180px-leonard_cohen_2181My husband and I spent a rapturous evening last week in the company of the inimitable Leonard Cohen at the Long Center in Austin. Even though Cohen is my hometown’s hero (like him, I was born in Montreal) and I spent my sullen late teen years listening to his music, I hadn’t stored up a whole lot of excitement in anticipation of the concert, thinking of it more as my husband’s night, as he is a huge fan. I knew I was in for a wonderful time, but I wasn’t prepared for the warm wave of love and admiration that swept over me the moment he stepped onstage: I was floored.  I went in an empty vessel, and was filled to overflowing. It was the kind of concert from which one emerges changed, with perceptions broadened and deepened.

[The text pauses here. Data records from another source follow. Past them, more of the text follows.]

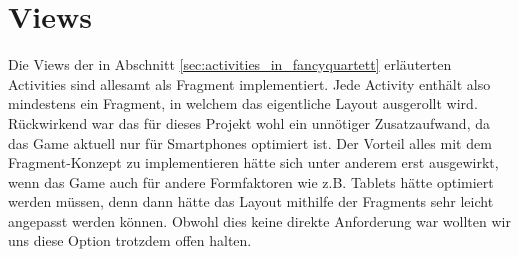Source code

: \section{Views}
Die Views der in Abschnitt \ref{sec:activities_in_fancyquartett} erläuterten Activities sind allesamt als Fragment implementiert. Jede Activity enthält also mindestens ein Fragment, in welchem das eigentliche Layout ausgerollt wird. Rückwirkend war das für dieses Projekt wohl ein unnötiger Zusatzaufwand, da das Game aktuell nur für Smartphones optimiert ist. Der Vorteil alles mit dem Fragment-Konzept zu implementieren hätte sich unter anderem erst ausgewirkt, wenn das Game auch für andere Formfaktoren wie z.B. Tablets hätte optimiert werden müssen, denn dann hätte das Layout mithilfe der Fragments sehr leicht angepasst werden können. Obwohl dies keine direkte Anforderung war wollten wir uns diese Option trotzdem offen halten.




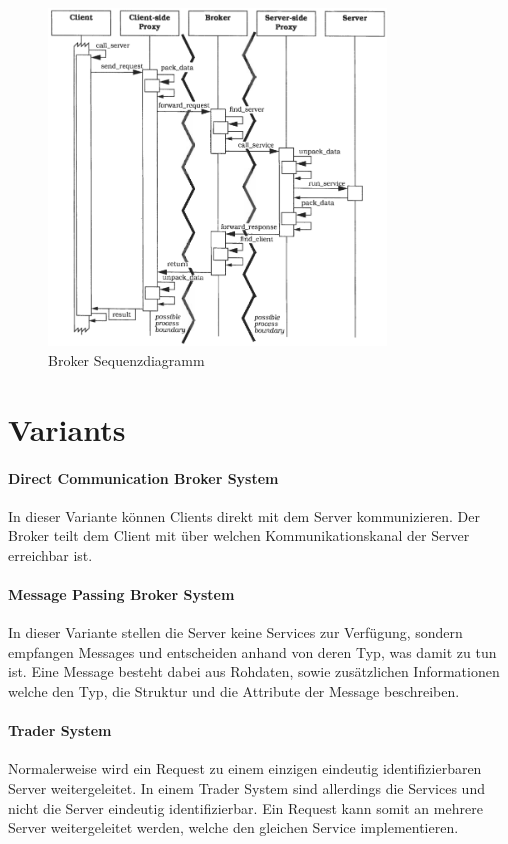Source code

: \begin{figure}[H]
	\centering
	\includegraphics[width=0.8\textwidth]{figures/06-broker-2}
	\caption{Broker Sequenzdiagramm}
\end{figure}

\section{Variants}

\paragraph{Direct Communication Broker System}
In dieser Variante können Clients direkt mit dem Server kommunizieren. Der Broker teilt dem Client mit über welchen Kommunikationskanal der Server erreichbar ist.

\paragraph{Message Passing Broker System}
In dieser Variante stellen die Server keine Services zur Verfügung, sondern empfangen Messages und entscheiden anhand von deren Typ, was damit zu tun ist. Eine Message besteht dabei aus Rohdaten, sowie zusätzlichen Informationen welche den Typ, die Struktur und die Attribute der Message beschreiben.

\paragraph{Trader System}
Normalerweise wird ein Request zu einem einzigen eindeutig identifizierbaren Server weitergeleitet. In einem Trader System sind allerdings die Services und nicht die Server eindeutig identifizierbar. Ein Request kann somit an mehrere Server weitergeleitet werden, welche den gleichen Service implementieren.

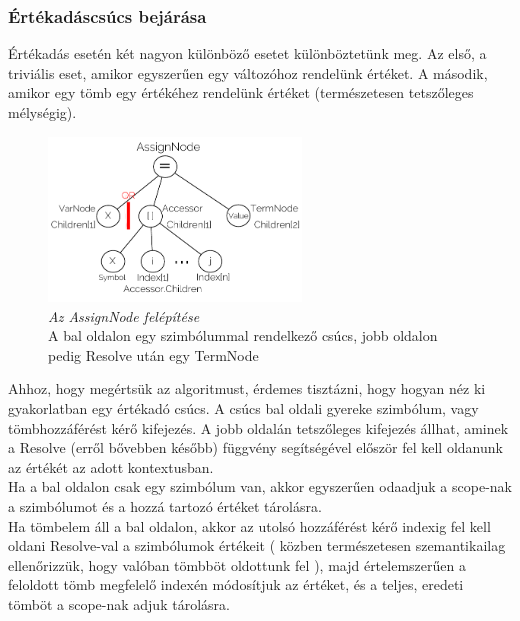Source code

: \documentclass[a4paper,12pt]{report}
\begin{document}


\subsubsection{Értékadáscsúcs bejárása}
Értékadás esetén két nagyon különböző esetet különböztetünk meg. Az első, a triviális eset, amikor egyszerűen egy változóhoz rendelünk értéket. A második, amikor egy tömb egy értékéhez rendelünk értéket (természetesen tetszőleges mélységig). \\
\begin{figure}
  \caption{\textit{Az AssignNode felépítése} \\
  A bal oldalon egy szimbólummal rendelkező csúcs, jobb oldalon pedig Resolve után egy TermNode }
  \centering
    \includegraphics[width=0.6\textwidth]{images/assignnode.pdf}
\end{figure}
Ahhoz, hogy megértsük az algoritmust, érdemes tisztázni, hogy hogyan néz ki gyakorlatban egy értékadó csúcs. A csúcs bal oldali gyereke szimbólum, vagy tömbhozzáférést kérő kifejezés. A jobb oldalán tetszőleges kifejezés állhat, aminek a Resolve (erről bővebben később) függvény segítségével először fel kell oldanunk az értékét az adott kontextusban. \\

Ha a bal oldalon csak egy szimbólum van, akkor egyszerűen odaadjuk a scope-nak a szimbólumot és a hozzá tartozó értéket tárolásra. \\
Ha tömbelem áll a bal oldalon, akkor az utolsó hozzáférést kérő indexig fel kell oldani Resolve-val a szimbólumok értékeit ( közben természetesen szemantikailag ellenőrizzük, hogy valóban tömbböt oldottunk fel ), majd értelemszerűen a feloldott tömb megfelelő indexén módosítjuk az értéket, és a teljes, eredeti tömböt a scope-nak adjuk tárolásra. \\

\end{document}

What struck me the most, more than his impossibly sexy voice, his dapper suit & hat, his generosity and flawless showmanship, was the quality of his presence. Here is a man of 74 years, and alive, awake, visibly vibrating in every cell of his body. I wondered after the show, how many times has he performed “Suzanne”? How does he manage to bring such freshness, such immediacy of emotion to material that is over 40 years old? I knew I was looking at a man with a deep, deep practice.

In the late 1990s Cohen spent 5 years at a Zen monastery in California, where he was ordained as a monk. Though not a word about Zen was uttered during last night’s concert, I couldn’t help but think about it as I beheld a man of such intense, solid, rooted presence. As a practitioner of Yoga, I thought, I want some of that. I want to be that present and alive to what I am doing, grounded in the moment and shining as he was on that stage, though what I might be doing wouldn’t be to thrill and dazzle a theater full of people. It doesn’t matter what you do; it doesn’t matter what your practice is. Cohen himself once said that it wasn’t Zen that attracted him, it was his teacher; if his teacher had been a Benedictine monk, that is what he would have become. In the end what matters is that we choose a vehicle, stick with it, and go deep.

Ring the bells that still can ring

Forget your perfect offering

There is a crack in everything

That’s how the light gets in

These words from Cohen’s song “Anthem”, which I’ve seen quoted in various spiritual writings, echo through my head today. I’ve begun a study of the Bhagavad Gita, that ancient sacred Indian text, and have been reading closely the chapter on the Yoga of Action, or Karma Yoga. In it, the lord Krishna speaks to Arjuna, a warrior conflicted about having to do his duty, which is to fight his relatives,  saying:

It is better to do your own duty

badly, than to perfectly do

another’s; you are safe from harm

when you do what you should be doing

(Stephen Mitchell transl.)

The cracked offering of Cohen’s song chimes in with Krishna’s words. The light comes in when we are fully present to what we are engaging with in each moment–no matter how flawed we might perceive ourselves to be, however short we fall of our own expectations. If we can make of ourselves an offering, if we can make an offering of our actions, not only will we shine as Cohen did onstage, but also perhaps we can be a gift to others, as Cohen was to us that night. And, judging from the way he bounced in and off the stage like a kid, fedora and all, we’ll have a grand ol’ time doing so.